Mateo Gil – One of the youngest players in this year’s draft, Gil just celebrated his 18th birthday. The son of former major-leaguer Benji Gil has been the primary shortstop for the GCL Cardinals, where he had a .255 average in his first 25 games.

Kevin Woodall – The Cardinals’ 10th round pick from Costal Carolina recently hit three homers in one game and leads the Johnson City team with nine homers and 24 RBIs to go along with a .296 average after 26 games. The nine homers in 98 at-bats ties him for the league lead.

“He’s played both at first and the outfield and handled it well,” LaRocque said. “Offensively he is adjusting to the league and the everyday part of it. It’s been good to watch.”

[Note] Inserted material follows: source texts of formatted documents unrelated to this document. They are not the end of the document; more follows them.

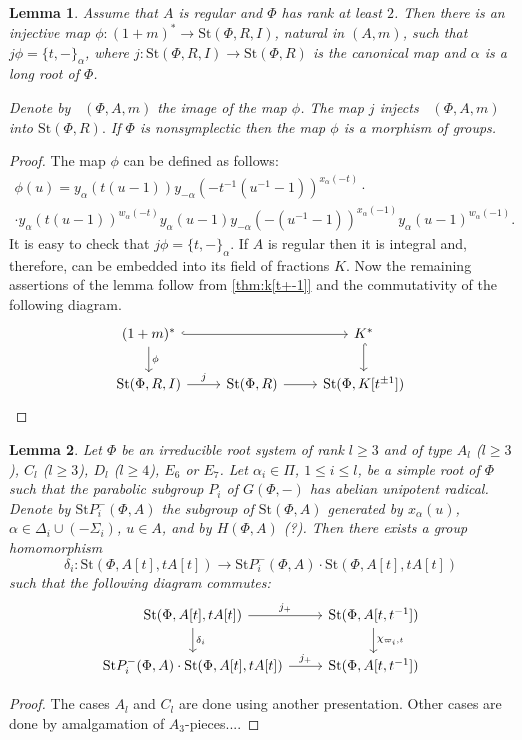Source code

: \documentclass[oneside,12pt]{amsart}
\numberwithin{equation}{section}
\newtheorem{lem}{Lemma}
\numberwithin{lem}{section}
\theoremstyle{definition}
\theoremstyle{remark}
\newcommand{\Stb}{\mathrm{St}}
\DeclareMathOperator{\Stsymt}{{Sym}^t}
\begin{document}
\begin{lem}\label{lem:tul3.1zh}
Assume that $A$ is regular and $\Phi$ has rank at least $2$.
Then there is an injective map $\phi\colon (1+m)^*\to\Stb(\Phi, R, I)$, natural in $(A,m)$,
such that $j \phi = \{t, -\}_\alpha$, where $j\colon\Stb(\Phi,R,I)\to \Stb(\Phi,R)$ is the canonical map and $\alpha$ is a long root of $\Phi$.

Denote by $\Stsymt(\Phi, A, m)$ the image of the map $\phi$.
The map $j$ injects $\Stsymt(\Phi, A, m)$ into $\Stb(\Phi, R).$
If $\Phi$ is nonsymplectic then the map $\phi$ is a morphism of groups.
\end{lem}
\begin{proof}
The map $\phi$ can be defined as follows:
\begin{multline*}
\phi(u)=y_\alpha(t(u-1))y_{-\alpha}(-t^{-1}(u^{-1}-1))^{x_\alpha(-t)}\cdot \\
\cdot y_\alpha(t(u-1))^{w_\alpha(-t)}
y_\alpha(u-1)y_{-\alpha}(-(u^{-1}-1))^{x_\alpha(-1)}y_\alpha(u-1)^{w_\alpha(-1)}.
\end{multline*}
It is easy to check that $j \phi = \{t, -\}_\alpha$.
If $A$ is regular then it is integral and, therefore, can be embedded into its field of fractions $K$.
Now the remaining assertions of the lemma follow from \cref{thm:k[t+-1]} and the commutativity of the following diagram.
\[\begin{tikzcd}
 (1+m)^* \ar[hookrightarrow, rr] \ar[d, "\phi"] &  & K^* \ar[hookrightarrow, d] \\
  \Stb(\Phi ,R, I) \ar[r, "j"]                      & \Stb(\Phi, R) \ar[r] & \Stb(\Phi, K[t^{\pm 1}])
\end{tikzcd} \qedhere\]
\end{proof}

\begin{lem}\label{lem:sigma-X}
Let $\Phi$ be an irreducible root system of rank $l\ge 3$ and of type $A_l$ ($l\ge 3$), $C_l$ ($l\ge 3$), $D_l$ ($l\ge 4$),
$E_6$ or $E_7$. Let $\alpha_i\in\Pi$, $1\le i\le l$, be a simple root of $\Phi$ such that the
parabolic subgroup $P_i$ of $G(\Phi,-)$ has abelian unipotent radical. Denote by $\Stb P_i^-(\Phi,A)$
the subgroup of $\Stb(\Phi,A)$ generated by $x_\alpha(u)$, $\alpha\in\Delta_i\cup(-\Sigma_i)$, $u\in A$,
and by $H(\Phi,A)$ (?).
Then there exists a group homomorphism
$$
\delta_i:\Stb(\Phi,A[t],tA[t])\to \Stb P_i^-(\Phi,A)\cdot \Stb(\Phi,A[t],tA[t])
$$
such that the following diagram commutes:
 \[\begin{tikzcd}
\Stb(\Phi,A[t],tA[t]) \arrow[r, "j_+"] \arrow[d, "\delta_i"] & \Stb(\Phi,A[t, t^{-1}])  \ar[d, "\chi_{\varpi_i,t}"] \\
\Stb P_i^-(\Phi,A)\cdot \Stb(\Phi,A[t],tA[t]) \arrow[r, "j_+"] &  \Stb(\Phi,A[t, t^{-1}])
\end{tikzcd}\]
\end{lem}
\begin{proof}
The cases $A_l$ and $C_l$ are done using another presentation. Other cases are done by amalgamation
of $A_3$-pieces....
\end{proof}
\end{document}
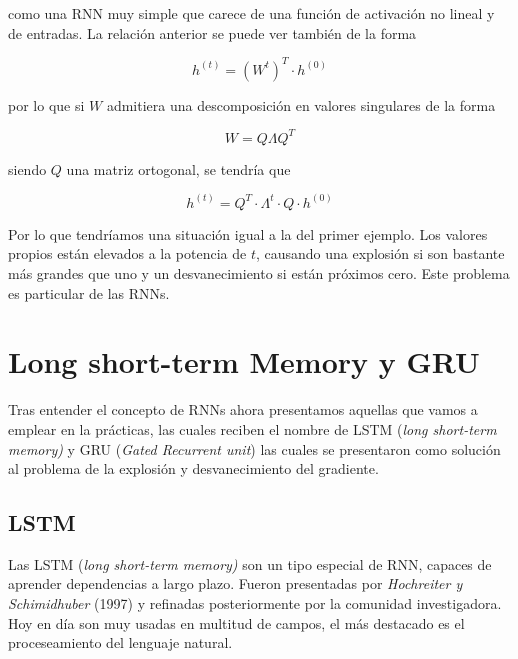         \noindent como una RNN muy simple que carece de una función de activación no lineal y de entradas. La relación anterior se puede ver también de la forma 
        
        \begin{equation}
            h^{(t)} = (W^t)^T \cdot h^{(0)}
        \end{equation}
        
        \noindent por lo que si $W$ admitiera una descomposición en valores singulares de la forma 
        
        \begin{equation}
            W = Q \Lambda Q^T
        \end{equation}
        
        \noindent siendo $Q$ una matriz ortogonal, se tendría que 
        
        \begin{equation}
            h^{(t)} = Q^T \cdot \Lambda^t \cdot Q \cdot h^{(0)}
        \end{equation}
        
        \noindent Por lo que tendríamos una situación igual a la del primer ejemplo. Los valores propios están elevados a la potencia de $t$, causando una explosión si son bastante más grandes que uno y un desvanecimiento si están próximos cero. Este problema es particular de las RNNs. 


\section{Long short-term Memory y GRU}

    Tras entender el concepto de RNNs ahora presentamos aquellas que vamos a emplear en la prácticas, las cuales reciben el nombre de LSTM (\textit{long short-term memory)} y GRU (\textit{Gated Recurrent unit}) las cuales se presentaron como solución al problema de la explosión y desvanecimiento del gradiente. \\

    \subsection{LSTM}

    Las LSTM (\textit{long short-term memory)} son un tipo especial de RNN, capaces de aprender dependencias a largo plazo. Fueron presentadas por \textit{Hochreiter y Schimidhuber} (1997) \cite{hochreiter1997long} y refinadas posteriormente por la comunidad investigadora. Hoy en día son muy usadas en multitud de campos, el más destacado es el proceseamiento del lenguaje natural. \\
    
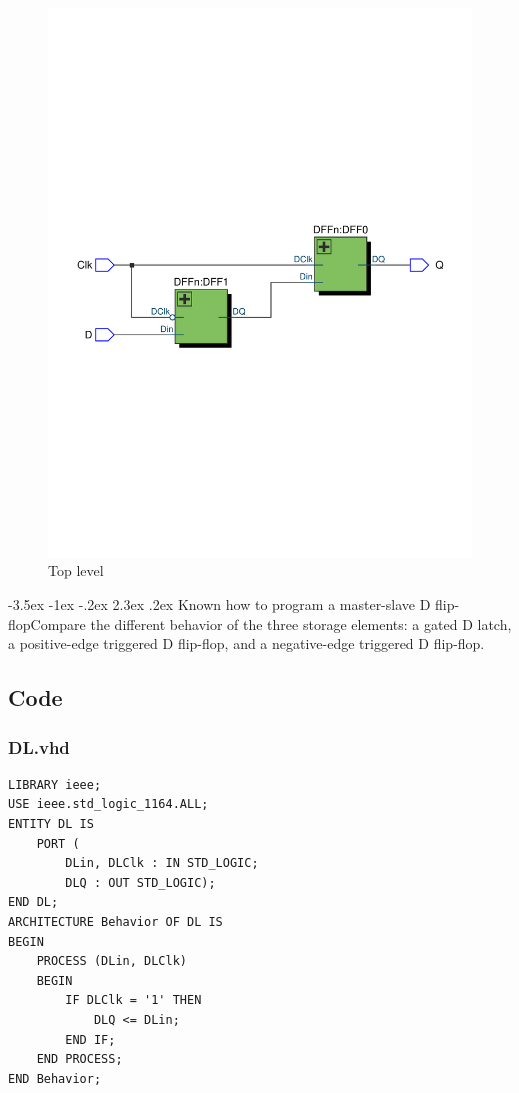 \documentclass[13pt,a4paper]{report}
\makeatletter
\renewcommand\section{\@startsection {section}{1}{-1em}%
  {-3.5ex \@plus -1ex \@minus -.2ex}%
  {2.3ex \@plus.2ex}%
  {\normalfont\Large\bfseries}}
\makeatother
\begin{document}
\begin{figure}[H]
\centering
\includegraphics[scale=0.6, clip, trim={0cm 10cm 0cm 11cm}]{images/Exc4_RTL.pdf}
\caption*{Top level}
\end{figure}

\section{Known how to program a master-slave D flip-flopCompare the different behavior of the three storage elements: a gated D latch, a positive-edge triggered D flip-flop, and a negative-edge triggered D flip-flop.}

\subsection{Code}
\subsubsection{DL.vhd}
\begin{verbatim}
LIBRARY ieee;
USE ieee.std_logic_1164.ALL;
ENTITY DL IS
	PORT (
		DLin, DLClk : IN STD_LOGIC;
		DLQ : OUT STD_LOGIC);
END DL;
ARCHITECTURE Behavior OF DL IS
BEGIN
	PROCESS (DLin, DLClk)
	BEGIN
		IF DLClk = '1' THEN
			DLQ <= DLin;
		END IF;
	END PROCESS;
END Behavior;
\end{verbatim}
\end{document}
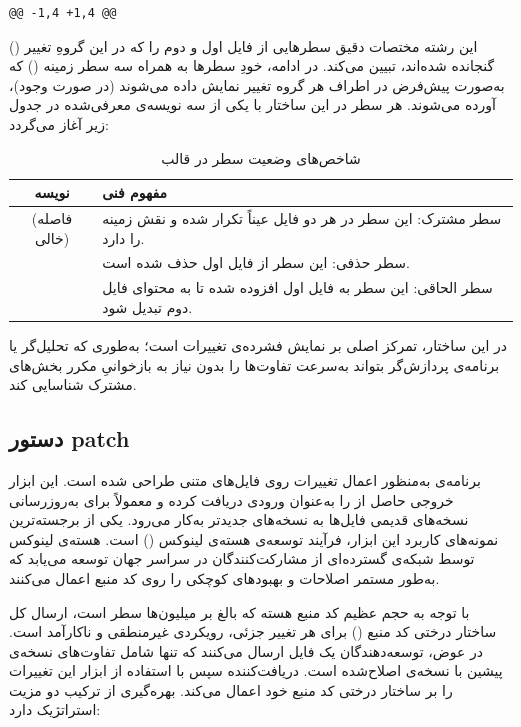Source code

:\begin{latin}
\begin{lstlisting}
@@ -1,4 +1,4 @@
\end{lstlisting}
\end{latin}

این رشته مختصات دقیق سطرهایی از فایل اول و دوم را که در این گروهِ تغییر () گنجانده شده‌اند، تبیین می‌کند. در ادامه، خودِ سطرها به همراه سه سطر زمینه () که به‌صورت پیش‌فرض در اطراف هر گروه تغییر نمایش داده می‌شوند (در صورت وجود)، آورده می‌شوند. هر سطر در این ساختار با یکی از سه نویسه‌ی معرفی‌شده در جدول زیر آغاز می‌گردد:

\begin{table}[htbp]
\centering
\caption{شاخص‌های وضعیت سطر در قالب }
\label{tab:unified-markers}
\begin{tabularx}{\textwidth}{c X}
\toprule
\textbf{نویسه} & \textbf{مفهوم فنی} \\
\midrule
(فاصله خالی) & سطر مشترک: این سطر در هر دو فایل عیناً تکرار شده و نقش زمینه را دارد. \\
\addlinespace
\cmd{-} & سطر حذفی: این سطر از فایل اول حذف شده است. \\
\addlinespace
\cmd{+} & سطر الحاقی: این سطر به فایل اول افزوده شده تا به محتوای فایل دوم تبدیل شود. \\
\bottomrule
\end{tabularx}
\end{table}

در این ساختار، تمرکز اصلی بر نمایش فشرده‌ی تغییرات است؛ به‌طوری که تحلیل‌گر یا برنامه‌ی پردازش‌گر بتواند به‌سرعت تفاوت‌ها را بدون نیاز به بازخوانیِ مکرر بخش‌های مشترک شناسایی کند.

\subsection{دستور patch}

برنامه‌ی  به‌منظور اعمال تغییرات روی فایل‌های متنی طراحی شده است. این ابزار خروجی حاصل از  را به‌عنوان ورودی دریافت کرده و معمولاً برای به‌روزرسانی نسخه‌های قدیمی فایل‌ها به نسخه‌های جدیدتر به‌کار می‌رود. یکی از برجسته‌ترین نمونه‌های کاربرد این ابزار، فرآیند توسعه‌ی هسته‌ی لینوکس () است. هسته‌ی لینوکس توسط شبکه‌ی گسترده‌ای از مشارکت‌کنندگان در سراسر جهان توسعه می‌یابد که به‌طور مستمر اصلاحات و بهبودهای کوچکی را روی کد منبع اعمال می‌کنند.

با توجه به حجم عظیم کد منبع هسته که بالغ بر میلیون‌ها سطر است، ارسال کل ساختار درختی کد منبع () برای هر تغییر جزئی، رویکردی غیرمنطقی و ناکارآمد است. در عوض، توسعه‌دهندگان یک فایل  ارسال می‌کنند که تنها شامل تفاوت‌های نسخه‌ی پیشین با نسخه‌ی اصلاح‌شده است. دریافت‌کننده سپس با استفاده از ابزار  این تغییرات را بر ساختار درختی کد منبع خود اعمال می‌کند. بهره‌گیری از ترکیب  دو مزیت استراتژیک دارد:

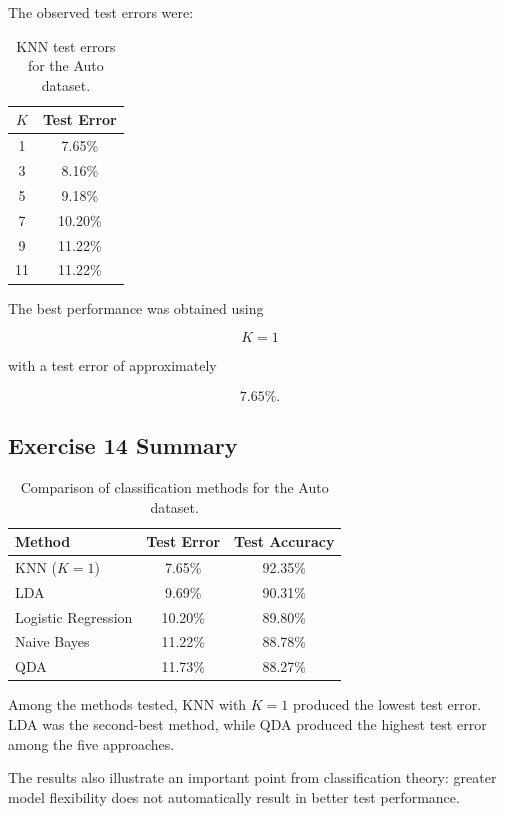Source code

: \documentclass[12pt,a4paper]{article}
\begin{document}
The observed test errors were:

\begin{table}[H]
\centering
\begin{tabular}{cc}
\toprule
$K$ & Test Error \\
\midrule
1 & 7.65\% \\
3 & 8.16\% \\
5 & 9.18\% \\
7 & 10.20\% \\
9 & 11.22\% \\
11 & 11.22\% \\
\bottomrule
\end{tabular}
\caption{KNN test errors for the Auto dataset.}
\end{table}

The best performance was obtained using

\[
\boxed{K=1}
\]

with a test error of approximately

\[
\boxed{7.65\%}.
\]

\subsection{Exercise 14 Summary}

\begin{table}[H]
\centering
\begin{tabular}{lcc}
\toprule
Method & Test Error & Test Accuracy \\
\midrule
KNN ($K=1$) & 7.65\% & 92.35\% \\
LDA & 9.69\% & 90.31\% \\
Logistic Regression & 10.20\% & 89.80\% \\
Naive Bayes & 11.22\% & 88.78\% \\
QDA & 11.73\% & 88.27\% \\
\bottomrule
\end{tabular}
\caption{Comparison of classification methods for the Auto dataset.}
\end{table}

Among the methods tested, KNN with $K=1$ produced the lowest test error.
LDA was the second-best method, while QDA produced the highest test error
among the five approaches.

The results also illustrate an important point from classification theory:
greater model flexibility does not automatically result in better test
performance.

\end{document}
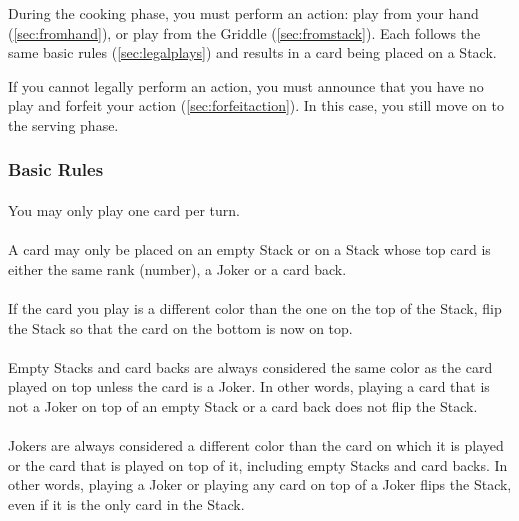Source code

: \documentclass{article}
\begin{document}
During the cooking phase, you must perform an action: play from your hand (\autoref{sec:fromhand}), or play from the Griddle (\autoref{sec:fromstack}). Each follows the same basic rules (\autoref{sec:legalplays}) and results in a card being placed on a Stack.

If you cannot legally perform an action, you must announce that you have no play and forfeit your action (\autoref{sec:forfeitaction}). In this case, you still move on to the serving phase.

\subsubsection{Basic Rules}
\label{sec:legalplays}

\paragraph{} \label{par:onecard}
You may only play one card per turn.

\paragraph{} \label{par:basicplay}
A card may only be placed on an empty Stack or on a Stack whose top card is either the same rank (number), a Joker or a card back.

\paragraph{} \label{par:flip}
If the card you play is a different color than the one on the top of the Stack, flip the Stack so that the card on the bottom is now on top.

\paragraph{} \label{par:empty}
Empty Stacks and card backs are always considered the same color as the card played on top unless the card is a Joker.
In other words, playing a card that is not a Joker on top of an empty Stack or a card back does not flip the Stack.

\paragraph{} \label{par:joker}
Jokers are always considered a different color than the card on which it is played or the card that is played on top of it, including empty Stacks and card backs.
In other words, playing a Joker or playing any card on top of a Joker flips the Stack, even if it is the only card in the Stack.
\end{document}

Francisco Justo – The 12th round pick out of a junior college in New York, the 19-year-old right-hander has been impressive during his early outings for the GCL Cardinals. Three of the five runs he allowed in his first 15 innings came in one appearance lasting only one-third of an inning. He has 16 strikeouts in the 15 innings while issuing only four walks.

Michael Baird - Picked in the 23rd round out of Southern Illinois, Baird has been used as both a starter and reliever in State College and in his most recent start pitched five no-hit innings. Overall the right-hander, who turned 23 earlier this month, has allowed just 12 hits in 24 innings while walking two and recording 27 strikeouts. He has a 1.48 ERA and has held opponents to a .146 batting average.

Parker Kelly – The younger brother of Memphis catcher Carson Kelly was the Cardinals’ 20th round pick out of Oregon. The right-handed reliever is at Johnson City, where he allowed six runs in his first 10 appearances but four of those came in one game. Overall he is 3-1 with a 2.87 ERA.

Connor Coward – The 26th round selection from Virginia Tech has pitched in five games for the GCL Cardinals, recording 15 strikeouts, walking one and allowing just nine hits in 16 innings. He has a 1.13 ERA and has limited opponents to a .164 batting average.

Perry Dellavalle – The right-hander selected in the 27th round might be the Cardinals’ latest small-college pitching find, coming from Seton Hill in Pennsylvania. In his first six games for the GCL Cardinals, Dellavalle is 0-1 with a 2.35 ERA with 30 strikeouts and five walks in 23 innings.

Andrew Warner – The Cardinals’ final pick, in the 40 round, Warner has been one of the best players on the GCL Cardinals, posting a .343 average through 27 games. The outfielder from Columbia (Mo.) College has hit three homers and driven in 22 runs, which Is tied for third in the league.

“He’s been aggressive and gone through good stretches,” LaRocque said. “We’re pleased.”

Ultimately, how far all of these players – and the rest of this year’s draft picks - progress through the farm system will be up to them. In a couple of years, all of the questions will begin to be answered.

“With the whole draft, you can write all the reports you want but the fact of the matter is those kids will write their own report after about three years,” said Mark DeJohn, the Cardinals’ field coordinator. “They write their own report, which is about as accurate as you can be.”